HALUAN.CO – Korea Selatan (Korsel) secara tiba-tiba mengajak Korea Utara (Korut) untuk berdamai. Namun demikian, ajakan itu langsung disambut dingin oleh Korut yang tidak menunjukkan ketertarikan untuk melanjutkan dialog.
Setelah terpilih pada pemilu Juni 2025, Presiden baru Korsel, Lee Jae Myung, mengubah kebijakan yang lebih keras terhadap Korut dengan menghentikan siaran propaganda yang sebelumnya dilakukan di sepanjang perbatasan. Langkah ini diambil setelah Korut mengirim balon berisi sampah ke Korsel. Sebagai balasan, Korut juga menghentikan siaran propaganda yang mengganggu Korsel.
Meskipun demikian, Kim Yo Jong, adik pemimpin Korut Kim Jong Un, mengungkapkan bahwa ajakan Korsel tersebut tidak berarti apa-apa bagi Korut.

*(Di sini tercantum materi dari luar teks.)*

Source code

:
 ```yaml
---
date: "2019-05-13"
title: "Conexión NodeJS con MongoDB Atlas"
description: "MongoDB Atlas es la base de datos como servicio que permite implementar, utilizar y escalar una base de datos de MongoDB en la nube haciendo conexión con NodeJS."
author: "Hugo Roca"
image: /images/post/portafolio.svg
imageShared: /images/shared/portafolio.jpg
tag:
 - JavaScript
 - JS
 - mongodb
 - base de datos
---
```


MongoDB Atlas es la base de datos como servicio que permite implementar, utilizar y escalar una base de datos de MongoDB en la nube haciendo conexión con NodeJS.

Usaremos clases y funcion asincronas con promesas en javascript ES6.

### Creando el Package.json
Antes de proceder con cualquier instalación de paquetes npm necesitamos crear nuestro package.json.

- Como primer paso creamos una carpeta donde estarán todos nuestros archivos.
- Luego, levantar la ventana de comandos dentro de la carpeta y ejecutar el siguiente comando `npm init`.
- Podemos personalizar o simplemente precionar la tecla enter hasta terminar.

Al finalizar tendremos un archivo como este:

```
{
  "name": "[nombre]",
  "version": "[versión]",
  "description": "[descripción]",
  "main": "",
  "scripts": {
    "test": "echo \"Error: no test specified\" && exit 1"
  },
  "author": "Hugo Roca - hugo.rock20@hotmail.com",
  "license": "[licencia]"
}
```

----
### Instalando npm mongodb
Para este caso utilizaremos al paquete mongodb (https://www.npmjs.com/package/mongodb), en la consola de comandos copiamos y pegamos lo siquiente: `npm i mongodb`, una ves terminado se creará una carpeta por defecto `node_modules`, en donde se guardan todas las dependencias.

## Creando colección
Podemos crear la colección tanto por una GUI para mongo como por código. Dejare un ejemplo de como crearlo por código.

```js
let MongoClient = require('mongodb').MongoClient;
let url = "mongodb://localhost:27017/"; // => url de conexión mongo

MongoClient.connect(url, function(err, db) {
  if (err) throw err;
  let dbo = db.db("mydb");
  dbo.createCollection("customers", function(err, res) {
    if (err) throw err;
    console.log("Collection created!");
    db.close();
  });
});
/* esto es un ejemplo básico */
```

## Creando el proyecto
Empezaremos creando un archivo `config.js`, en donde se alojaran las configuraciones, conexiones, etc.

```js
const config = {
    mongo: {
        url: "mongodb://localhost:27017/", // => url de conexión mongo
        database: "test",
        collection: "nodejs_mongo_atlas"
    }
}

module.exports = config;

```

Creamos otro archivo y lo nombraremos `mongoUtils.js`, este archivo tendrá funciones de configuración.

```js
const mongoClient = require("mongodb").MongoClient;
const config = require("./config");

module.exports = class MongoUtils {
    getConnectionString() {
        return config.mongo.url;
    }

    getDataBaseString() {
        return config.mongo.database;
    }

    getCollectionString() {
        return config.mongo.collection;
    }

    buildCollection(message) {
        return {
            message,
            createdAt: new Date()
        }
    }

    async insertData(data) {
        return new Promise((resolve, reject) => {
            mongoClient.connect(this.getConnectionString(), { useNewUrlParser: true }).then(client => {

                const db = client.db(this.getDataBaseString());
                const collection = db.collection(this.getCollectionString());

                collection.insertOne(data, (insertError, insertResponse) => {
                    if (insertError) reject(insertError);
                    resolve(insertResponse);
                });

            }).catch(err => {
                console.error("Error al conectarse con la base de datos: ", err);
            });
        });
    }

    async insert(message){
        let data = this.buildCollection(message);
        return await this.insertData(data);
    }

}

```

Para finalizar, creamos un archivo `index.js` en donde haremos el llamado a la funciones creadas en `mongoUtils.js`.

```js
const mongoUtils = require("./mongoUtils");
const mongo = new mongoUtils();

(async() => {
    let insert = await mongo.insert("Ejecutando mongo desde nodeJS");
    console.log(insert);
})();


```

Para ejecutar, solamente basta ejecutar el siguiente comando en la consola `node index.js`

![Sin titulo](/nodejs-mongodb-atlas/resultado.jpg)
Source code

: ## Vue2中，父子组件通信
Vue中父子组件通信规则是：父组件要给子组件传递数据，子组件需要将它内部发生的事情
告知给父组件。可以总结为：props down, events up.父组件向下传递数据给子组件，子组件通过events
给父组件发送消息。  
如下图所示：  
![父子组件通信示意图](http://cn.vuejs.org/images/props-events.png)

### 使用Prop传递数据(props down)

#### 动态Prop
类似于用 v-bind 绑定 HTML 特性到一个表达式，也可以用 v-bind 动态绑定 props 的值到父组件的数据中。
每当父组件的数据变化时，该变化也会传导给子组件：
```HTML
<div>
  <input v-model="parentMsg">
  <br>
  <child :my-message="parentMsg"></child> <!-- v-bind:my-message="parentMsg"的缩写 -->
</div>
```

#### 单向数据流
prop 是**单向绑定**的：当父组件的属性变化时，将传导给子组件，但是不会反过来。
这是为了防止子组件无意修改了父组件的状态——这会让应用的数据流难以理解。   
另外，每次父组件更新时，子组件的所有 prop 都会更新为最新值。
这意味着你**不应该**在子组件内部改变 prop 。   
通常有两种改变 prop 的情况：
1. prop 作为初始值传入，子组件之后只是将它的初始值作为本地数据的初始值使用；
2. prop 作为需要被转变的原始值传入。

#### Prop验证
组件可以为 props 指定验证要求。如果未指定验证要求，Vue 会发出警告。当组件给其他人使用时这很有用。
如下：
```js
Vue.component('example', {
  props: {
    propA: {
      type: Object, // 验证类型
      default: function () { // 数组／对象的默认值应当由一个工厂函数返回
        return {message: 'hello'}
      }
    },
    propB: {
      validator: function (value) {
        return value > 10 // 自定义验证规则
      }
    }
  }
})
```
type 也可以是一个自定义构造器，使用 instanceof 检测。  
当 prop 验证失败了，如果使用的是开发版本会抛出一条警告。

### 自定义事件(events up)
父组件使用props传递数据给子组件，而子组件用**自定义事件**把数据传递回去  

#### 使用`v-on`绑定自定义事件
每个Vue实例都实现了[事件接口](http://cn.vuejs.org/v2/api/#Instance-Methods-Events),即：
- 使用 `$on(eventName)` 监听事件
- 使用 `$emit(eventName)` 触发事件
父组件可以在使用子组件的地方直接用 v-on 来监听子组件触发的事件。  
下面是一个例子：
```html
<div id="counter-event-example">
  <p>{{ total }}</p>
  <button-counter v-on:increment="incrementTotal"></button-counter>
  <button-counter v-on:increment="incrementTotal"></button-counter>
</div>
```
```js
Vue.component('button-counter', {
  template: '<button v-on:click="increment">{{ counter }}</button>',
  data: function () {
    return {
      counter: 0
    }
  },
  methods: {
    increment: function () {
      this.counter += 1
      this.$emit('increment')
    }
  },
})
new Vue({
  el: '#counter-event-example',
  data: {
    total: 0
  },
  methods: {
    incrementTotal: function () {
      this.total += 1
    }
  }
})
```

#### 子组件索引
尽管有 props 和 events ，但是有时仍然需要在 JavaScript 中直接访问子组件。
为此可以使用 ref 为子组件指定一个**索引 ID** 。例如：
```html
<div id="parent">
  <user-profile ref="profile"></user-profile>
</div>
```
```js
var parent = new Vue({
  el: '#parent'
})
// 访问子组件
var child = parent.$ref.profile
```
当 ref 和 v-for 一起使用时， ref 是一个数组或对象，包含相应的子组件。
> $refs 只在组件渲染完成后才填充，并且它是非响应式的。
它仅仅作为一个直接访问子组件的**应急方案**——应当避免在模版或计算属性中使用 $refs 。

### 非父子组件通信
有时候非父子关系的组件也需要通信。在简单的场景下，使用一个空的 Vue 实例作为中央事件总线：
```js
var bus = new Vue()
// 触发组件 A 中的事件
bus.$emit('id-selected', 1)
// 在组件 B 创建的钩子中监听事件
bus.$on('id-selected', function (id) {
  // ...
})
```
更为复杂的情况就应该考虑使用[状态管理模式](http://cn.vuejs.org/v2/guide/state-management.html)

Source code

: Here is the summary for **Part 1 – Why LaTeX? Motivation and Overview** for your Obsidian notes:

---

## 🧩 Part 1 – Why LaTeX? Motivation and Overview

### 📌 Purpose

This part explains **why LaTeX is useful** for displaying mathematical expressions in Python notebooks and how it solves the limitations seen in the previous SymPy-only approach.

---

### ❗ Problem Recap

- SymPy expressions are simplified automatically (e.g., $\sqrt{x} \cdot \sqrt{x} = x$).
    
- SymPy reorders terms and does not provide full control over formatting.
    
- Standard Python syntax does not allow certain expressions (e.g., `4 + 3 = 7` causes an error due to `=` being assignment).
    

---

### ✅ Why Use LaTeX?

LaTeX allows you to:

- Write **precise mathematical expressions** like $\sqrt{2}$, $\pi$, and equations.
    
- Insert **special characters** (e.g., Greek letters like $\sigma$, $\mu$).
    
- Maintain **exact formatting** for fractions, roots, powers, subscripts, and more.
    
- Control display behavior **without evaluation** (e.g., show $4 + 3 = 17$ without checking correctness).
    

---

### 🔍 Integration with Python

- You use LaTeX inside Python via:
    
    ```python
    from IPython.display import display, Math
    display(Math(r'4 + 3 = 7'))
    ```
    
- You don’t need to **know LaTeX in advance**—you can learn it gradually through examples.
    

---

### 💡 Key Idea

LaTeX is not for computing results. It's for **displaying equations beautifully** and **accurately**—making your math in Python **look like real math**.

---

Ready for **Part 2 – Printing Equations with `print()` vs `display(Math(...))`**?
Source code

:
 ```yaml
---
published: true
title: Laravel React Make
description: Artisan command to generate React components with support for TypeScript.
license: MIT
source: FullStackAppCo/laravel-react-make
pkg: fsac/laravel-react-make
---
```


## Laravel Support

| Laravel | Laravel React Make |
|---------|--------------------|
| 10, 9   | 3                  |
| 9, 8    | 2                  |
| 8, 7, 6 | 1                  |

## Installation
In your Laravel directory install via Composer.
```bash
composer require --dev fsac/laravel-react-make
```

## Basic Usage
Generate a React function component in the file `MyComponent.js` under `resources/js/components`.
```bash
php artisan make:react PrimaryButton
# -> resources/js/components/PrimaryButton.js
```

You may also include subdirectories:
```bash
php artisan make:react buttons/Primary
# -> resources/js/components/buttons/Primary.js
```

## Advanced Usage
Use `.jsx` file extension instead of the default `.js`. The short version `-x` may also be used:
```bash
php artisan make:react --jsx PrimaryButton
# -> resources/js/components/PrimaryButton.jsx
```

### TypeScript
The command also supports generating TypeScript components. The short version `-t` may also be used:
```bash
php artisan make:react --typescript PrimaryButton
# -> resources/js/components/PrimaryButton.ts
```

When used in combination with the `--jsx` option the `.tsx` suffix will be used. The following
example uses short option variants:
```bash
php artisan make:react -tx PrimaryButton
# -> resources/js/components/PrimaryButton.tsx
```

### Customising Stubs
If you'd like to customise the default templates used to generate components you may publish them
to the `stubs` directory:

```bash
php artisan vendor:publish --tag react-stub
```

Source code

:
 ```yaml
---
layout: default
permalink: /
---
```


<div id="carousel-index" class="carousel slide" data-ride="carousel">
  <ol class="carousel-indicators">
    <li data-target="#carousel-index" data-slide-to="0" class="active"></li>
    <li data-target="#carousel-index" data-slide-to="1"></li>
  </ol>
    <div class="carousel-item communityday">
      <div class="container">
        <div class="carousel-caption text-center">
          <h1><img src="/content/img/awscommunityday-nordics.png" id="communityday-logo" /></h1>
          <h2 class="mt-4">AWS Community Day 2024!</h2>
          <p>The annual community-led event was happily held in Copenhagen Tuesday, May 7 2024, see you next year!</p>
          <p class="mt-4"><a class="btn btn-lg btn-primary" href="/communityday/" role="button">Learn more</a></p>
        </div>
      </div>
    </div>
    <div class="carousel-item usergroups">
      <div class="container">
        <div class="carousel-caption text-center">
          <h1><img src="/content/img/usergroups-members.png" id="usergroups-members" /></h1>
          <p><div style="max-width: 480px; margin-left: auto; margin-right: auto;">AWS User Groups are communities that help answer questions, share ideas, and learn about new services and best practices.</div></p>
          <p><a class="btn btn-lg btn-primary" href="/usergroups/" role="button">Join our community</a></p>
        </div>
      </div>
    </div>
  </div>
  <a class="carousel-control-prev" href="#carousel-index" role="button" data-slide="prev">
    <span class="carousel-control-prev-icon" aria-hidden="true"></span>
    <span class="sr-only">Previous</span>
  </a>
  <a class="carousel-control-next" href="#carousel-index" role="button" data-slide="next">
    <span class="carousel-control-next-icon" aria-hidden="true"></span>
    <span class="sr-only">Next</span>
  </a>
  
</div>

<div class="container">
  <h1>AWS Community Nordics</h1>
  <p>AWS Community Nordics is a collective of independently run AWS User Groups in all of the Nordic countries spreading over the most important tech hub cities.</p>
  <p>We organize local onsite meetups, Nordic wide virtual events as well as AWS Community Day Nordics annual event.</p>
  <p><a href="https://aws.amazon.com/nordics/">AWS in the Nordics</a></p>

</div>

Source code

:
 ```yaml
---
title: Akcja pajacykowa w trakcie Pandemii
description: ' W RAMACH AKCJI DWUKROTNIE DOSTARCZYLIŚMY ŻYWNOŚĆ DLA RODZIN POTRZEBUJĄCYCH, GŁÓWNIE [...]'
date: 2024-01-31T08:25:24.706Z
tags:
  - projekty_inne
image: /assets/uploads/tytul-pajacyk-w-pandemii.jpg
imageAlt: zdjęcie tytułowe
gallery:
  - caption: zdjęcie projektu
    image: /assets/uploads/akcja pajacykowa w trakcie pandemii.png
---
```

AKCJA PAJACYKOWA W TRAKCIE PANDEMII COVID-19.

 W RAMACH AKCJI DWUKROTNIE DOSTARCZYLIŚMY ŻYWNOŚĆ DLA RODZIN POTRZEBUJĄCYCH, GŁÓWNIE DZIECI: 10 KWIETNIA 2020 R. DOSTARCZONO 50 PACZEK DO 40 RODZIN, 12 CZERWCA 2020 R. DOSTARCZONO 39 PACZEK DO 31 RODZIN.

“Jika ROK (Republik Korea) berharap dapat membalikkan semua hasil yang telah dicapainya dengan beberapa kata sentimental, tidak ada kesalahan perhitungan yang lebih serius daripada itu,” kata Kim Yo Jong dalam pernyataan yang diterbitkan oleh kantor berita resmi Korut, KCNA.
Kim Yo Jong juga menyatakan bahwa Korut tidak tertarik untuk bertemu atau membahas masalah apapun dengan Korsel.
“Kami sekali lagi menegaskan pendirian resmi bahwa apa pun kebijakan yang diadopsi dan apa pun proposal yang diajukan di Seoul, kami tidak tertarik dengan itu dan tidak ada alasan untuk bertemu maupun membahas masalah tersebut dengan ROK,” tegasnya.
Ia menambahkan bahwa hubungan antara kedua negara telah melewati titik yang sulit untuk diubah.
“Hubungan DPRK-ROK telah melampaui zona waktu yang tidak bisa diubah lagi untuk konsep homogen,” tambahnya.
Pemerintah Korsel menanggapi hal ini dengan menyatakan bahwa tingkat ketidakpercayaan yang tinggi menjadi penghalang besar dalam memperbaiki hubungan antara kedua negara. Juru bicara Kementerian Unifikasi Korsel, Koo Byung Sam, menganggap pernyataan Kim Yo Jong ini menunjukkan bahwa Korut sedang mengawasi kebijakan Lee Jae Myung terhadap mereka.
Hingga saat ini, kedua negara masih dalam status perang karena Perang Korea 1950-1953 hanya berakhir dengan gencatan senjata, bukan perjanjian damai.